Bryant found that most of the 53 [60] ex-wrestlers’ tort claims were time-barred, as Connecticut law allows three years from the incident to bring a tort claim. No wrestler in the suit claimed an injury inside the ropes of a WWE ring since 2011. Some of the wrestlers’ alleged injuries, like those of the late Jimmy “Superfly” Snuka, occurred as early as or earlier than 1995 [Actually Judge noted 1996].

Kyros said he would appeal that ruling, arguing that the time bar should not apply to chronic traumatic encephalopathy (CTE), because it is a “latent occupational disease.”

“That argument is pled in the NFL case, the NHL [case] that’s pending and the NCAA case that was settled,” Kyros said. “This is not a novel theory.”

In addition to failing to plead relevant facts, Bryant said Kyros’ suit made a series of errors as portions of it appeared to be copied from a National Football League concussion case, down to using NFL players’ names and referencing the Pittsburgh Steelers. Kyros said these were mere “typographical errors.” [Court painstakingly analyzed this complex issue and concluded that “Mike Webster was a football player, not a wrestler, and that the Steelers are an NFL team unaffiliated with the WWE.” This was because “WWE” was accidentally placed in a sentence that should have used the letters “NFL.” This took the courts time and is part of an Order used to render an opinion that the wrestlers have no legal claims. The section was factual background about Dr. Omalu’s identification of CTE and yes the lawyers representing 60 wrestlers and who have worked with Dr. Omalu on getting many wrestlers diagnosed with CTE knew then and know now that the Steelers are an NFL team and that Mike Webster was not WWE talent. I just wanted to make that clear. Yes we also were able to locate the typo or “patently false allegation” and correct it. The Courts and Attorneys should have shifted from this and discussed issues like the actual facts of the case. The takeaway is tragic: because instead of talking about wrestlers dying of CTE which is what the case is about, we are wasting time arguing about nonsense.]

But Bryant wrote that after the defendants pointed out those errors in a motion for sanctions, Kyros took more than 21 days to file an amended complaint. Kyros said the second amended complaint that was dismissed this week did not contain those errors referred to in the ruling.

“The edifice on which the narrative of my supposed incompetence is built is inaccurate,” he said.
“We educate the talent about the importance of reporting head injuries and not getting back into the ring until it’s resolved,” McDevitt said. Kyros’ “allegations of fraud were ones that pissed us off frankly, because they had no basis in fact and never did have basis in fact.”Following Monday’s order, McDevitt said the WWE currently faces no concussion-related suits.

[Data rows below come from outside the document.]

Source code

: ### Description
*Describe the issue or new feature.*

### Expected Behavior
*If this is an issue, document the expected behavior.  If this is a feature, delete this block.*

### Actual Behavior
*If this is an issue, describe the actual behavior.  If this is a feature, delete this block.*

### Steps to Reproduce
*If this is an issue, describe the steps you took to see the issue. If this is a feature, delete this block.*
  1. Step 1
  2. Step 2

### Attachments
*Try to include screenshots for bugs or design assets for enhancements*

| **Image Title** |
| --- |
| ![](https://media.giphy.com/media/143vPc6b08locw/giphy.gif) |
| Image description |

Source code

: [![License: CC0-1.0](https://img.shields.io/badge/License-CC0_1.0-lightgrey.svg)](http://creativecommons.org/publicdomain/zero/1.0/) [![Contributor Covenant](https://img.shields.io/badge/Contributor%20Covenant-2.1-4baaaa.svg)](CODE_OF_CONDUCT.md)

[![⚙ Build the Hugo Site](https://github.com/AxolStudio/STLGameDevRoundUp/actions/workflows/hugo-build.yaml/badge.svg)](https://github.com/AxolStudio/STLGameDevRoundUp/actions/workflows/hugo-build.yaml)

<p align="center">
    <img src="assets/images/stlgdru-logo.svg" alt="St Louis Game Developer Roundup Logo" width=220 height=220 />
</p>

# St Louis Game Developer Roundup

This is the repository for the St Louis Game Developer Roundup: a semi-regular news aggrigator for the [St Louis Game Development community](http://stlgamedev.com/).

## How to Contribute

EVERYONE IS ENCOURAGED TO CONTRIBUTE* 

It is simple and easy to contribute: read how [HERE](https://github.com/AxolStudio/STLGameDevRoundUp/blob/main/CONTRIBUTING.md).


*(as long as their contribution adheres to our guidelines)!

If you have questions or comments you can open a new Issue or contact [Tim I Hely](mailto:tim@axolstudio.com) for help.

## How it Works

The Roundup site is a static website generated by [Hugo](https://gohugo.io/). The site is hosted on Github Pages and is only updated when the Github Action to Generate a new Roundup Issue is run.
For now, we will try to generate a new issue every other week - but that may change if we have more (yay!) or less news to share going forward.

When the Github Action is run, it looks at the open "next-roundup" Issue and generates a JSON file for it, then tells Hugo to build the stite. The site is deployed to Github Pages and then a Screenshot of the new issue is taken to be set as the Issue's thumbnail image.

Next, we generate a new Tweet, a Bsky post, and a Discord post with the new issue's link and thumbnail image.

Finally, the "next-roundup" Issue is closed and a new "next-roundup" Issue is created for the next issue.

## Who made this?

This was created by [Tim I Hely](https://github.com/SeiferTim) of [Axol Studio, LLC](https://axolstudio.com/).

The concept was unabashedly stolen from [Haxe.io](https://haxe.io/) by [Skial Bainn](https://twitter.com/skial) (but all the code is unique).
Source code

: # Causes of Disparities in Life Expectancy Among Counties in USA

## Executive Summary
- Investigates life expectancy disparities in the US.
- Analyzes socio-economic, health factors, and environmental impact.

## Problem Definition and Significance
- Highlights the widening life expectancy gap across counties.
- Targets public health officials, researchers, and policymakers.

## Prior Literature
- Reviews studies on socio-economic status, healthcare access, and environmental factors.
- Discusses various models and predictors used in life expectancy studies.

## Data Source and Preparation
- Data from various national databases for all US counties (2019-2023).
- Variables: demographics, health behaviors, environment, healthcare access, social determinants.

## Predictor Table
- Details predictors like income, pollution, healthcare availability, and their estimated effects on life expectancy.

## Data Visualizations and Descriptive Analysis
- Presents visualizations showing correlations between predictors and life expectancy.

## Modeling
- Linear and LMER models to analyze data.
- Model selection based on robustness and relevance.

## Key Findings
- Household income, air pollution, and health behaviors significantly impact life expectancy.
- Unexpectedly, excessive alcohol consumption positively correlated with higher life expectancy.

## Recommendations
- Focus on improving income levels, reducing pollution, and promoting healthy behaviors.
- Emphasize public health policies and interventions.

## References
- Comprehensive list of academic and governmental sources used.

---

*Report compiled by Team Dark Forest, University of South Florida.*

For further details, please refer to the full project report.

He said the company began to educate its wrestlers on the seriousness of brain injuries following a 2007 incident when retired WWE star Chris Benoit murdered his family and committed suicide. [Note: Interesting professional language here. To be clear a stated theory of the lawsuit is WWE knew about head injuries and safety issues before Chris Benoit. Additionally the lawsuit isn’t about current talent concussion protocols, Mr. McDeviit conflates the two issues, it is about former talent at risk for CTE and long term injuries.]

McDevitt has represented the WWE and its CEO, Vince McMahon, for roughly 30 years. In that time, McDevitt said he has litigated on the Stamford, Connecticut-based company’s behalf against some of the best lawyers in the world, ranging from partners at Wachtell, Lipton, Rosen & Katz to federal prosecutors in New York.

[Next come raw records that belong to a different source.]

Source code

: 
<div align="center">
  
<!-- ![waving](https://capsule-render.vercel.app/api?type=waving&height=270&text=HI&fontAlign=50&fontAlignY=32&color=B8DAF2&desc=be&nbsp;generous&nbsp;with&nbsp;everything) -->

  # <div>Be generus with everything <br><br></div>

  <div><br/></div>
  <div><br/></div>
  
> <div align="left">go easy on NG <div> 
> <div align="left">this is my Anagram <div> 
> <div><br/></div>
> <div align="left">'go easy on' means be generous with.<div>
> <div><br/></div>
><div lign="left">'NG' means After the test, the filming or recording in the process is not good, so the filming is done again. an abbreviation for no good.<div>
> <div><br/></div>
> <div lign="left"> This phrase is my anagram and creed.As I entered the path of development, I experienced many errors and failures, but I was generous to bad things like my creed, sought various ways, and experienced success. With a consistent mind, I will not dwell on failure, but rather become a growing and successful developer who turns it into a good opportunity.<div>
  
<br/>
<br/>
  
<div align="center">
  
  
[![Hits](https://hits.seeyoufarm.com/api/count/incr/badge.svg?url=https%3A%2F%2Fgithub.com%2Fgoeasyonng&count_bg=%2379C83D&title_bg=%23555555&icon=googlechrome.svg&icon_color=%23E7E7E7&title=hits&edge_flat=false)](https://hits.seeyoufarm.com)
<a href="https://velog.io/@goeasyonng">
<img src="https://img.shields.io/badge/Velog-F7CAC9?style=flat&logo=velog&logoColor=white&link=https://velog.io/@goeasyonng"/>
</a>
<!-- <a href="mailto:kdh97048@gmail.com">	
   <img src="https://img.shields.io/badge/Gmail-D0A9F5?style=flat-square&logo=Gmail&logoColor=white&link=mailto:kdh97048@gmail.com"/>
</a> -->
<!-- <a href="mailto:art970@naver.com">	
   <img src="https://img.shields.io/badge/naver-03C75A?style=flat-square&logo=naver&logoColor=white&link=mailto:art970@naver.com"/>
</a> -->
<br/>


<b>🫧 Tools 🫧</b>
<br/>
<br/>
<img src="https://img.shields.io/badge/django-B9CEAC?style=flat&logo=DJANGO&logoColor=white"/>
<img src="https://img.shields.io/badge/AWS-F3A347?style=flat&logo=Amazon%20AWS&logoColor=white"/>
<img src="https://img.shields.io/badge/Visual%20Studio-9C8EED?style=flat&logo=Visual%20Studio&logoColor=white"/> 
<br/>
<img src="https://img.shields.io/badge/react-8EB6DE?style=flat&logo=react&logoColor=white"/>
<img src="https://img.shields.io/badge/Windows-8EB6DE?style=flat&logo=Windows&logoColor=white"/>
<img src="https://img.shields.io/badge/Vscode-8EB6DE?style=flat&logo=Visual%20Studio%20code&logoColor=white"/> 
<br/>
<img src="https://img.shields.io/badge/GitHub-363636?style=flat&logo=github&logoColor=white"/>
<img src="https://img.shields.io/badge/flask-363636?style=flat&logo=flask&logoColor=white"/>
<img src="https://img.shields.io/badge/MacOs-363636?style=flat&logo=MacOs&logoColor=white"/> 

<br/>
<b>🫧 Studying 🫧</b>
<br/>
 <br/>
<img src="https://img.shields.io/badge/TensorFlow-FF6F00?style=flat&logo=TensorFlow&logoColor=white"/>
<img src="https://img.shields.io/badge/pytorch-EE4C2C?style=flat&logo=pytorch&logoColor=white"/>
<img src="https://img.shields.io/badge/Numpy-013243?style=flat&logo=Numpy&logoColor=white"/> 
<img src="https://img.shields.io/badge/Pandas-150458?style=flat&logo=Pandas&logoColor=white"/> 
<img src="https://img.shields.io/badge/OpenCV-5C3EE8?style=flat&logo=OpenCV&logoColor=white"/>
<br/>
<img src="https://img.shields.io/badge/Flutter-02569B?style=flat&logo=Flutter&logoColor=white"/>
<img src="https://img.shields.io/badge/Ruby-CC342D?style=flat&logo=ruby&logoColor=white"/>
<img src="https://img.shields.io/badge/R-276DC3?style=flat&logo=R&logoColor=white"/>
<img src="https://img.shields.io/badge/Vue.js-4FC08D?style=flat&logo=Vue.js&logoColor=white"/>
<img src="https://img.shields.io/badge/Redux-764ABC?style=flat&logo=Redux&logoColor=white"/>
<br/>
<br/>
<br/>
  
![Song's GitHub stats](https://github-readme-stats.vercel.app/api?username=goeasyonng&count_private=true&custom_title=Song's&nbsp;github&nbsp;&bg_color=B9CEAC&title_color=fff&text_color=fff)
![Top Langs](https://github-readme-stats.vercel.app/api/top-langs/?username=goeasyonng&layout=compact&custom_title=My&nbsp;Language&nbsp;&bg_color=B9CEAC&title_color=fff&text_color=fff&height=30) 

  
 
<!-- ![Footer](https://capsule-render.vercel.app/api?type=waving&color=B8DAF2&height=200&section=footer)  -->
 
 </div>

“This guy stands alone,” McDevitt said in regard to Kyros. “I’ve never seen anybody that engages in the kind of conduct that he does.”

As for Bryant, this is not the first time she has been a controversial figure. The American Bar Association initially graded her as “not qualified” for her appointment to the federal bench in 2006, filing a report with biting criticism of her competence as a state judge. That failing grade, however, was reversed in 2007 when President George W. Bush nominated her again for the federal bench.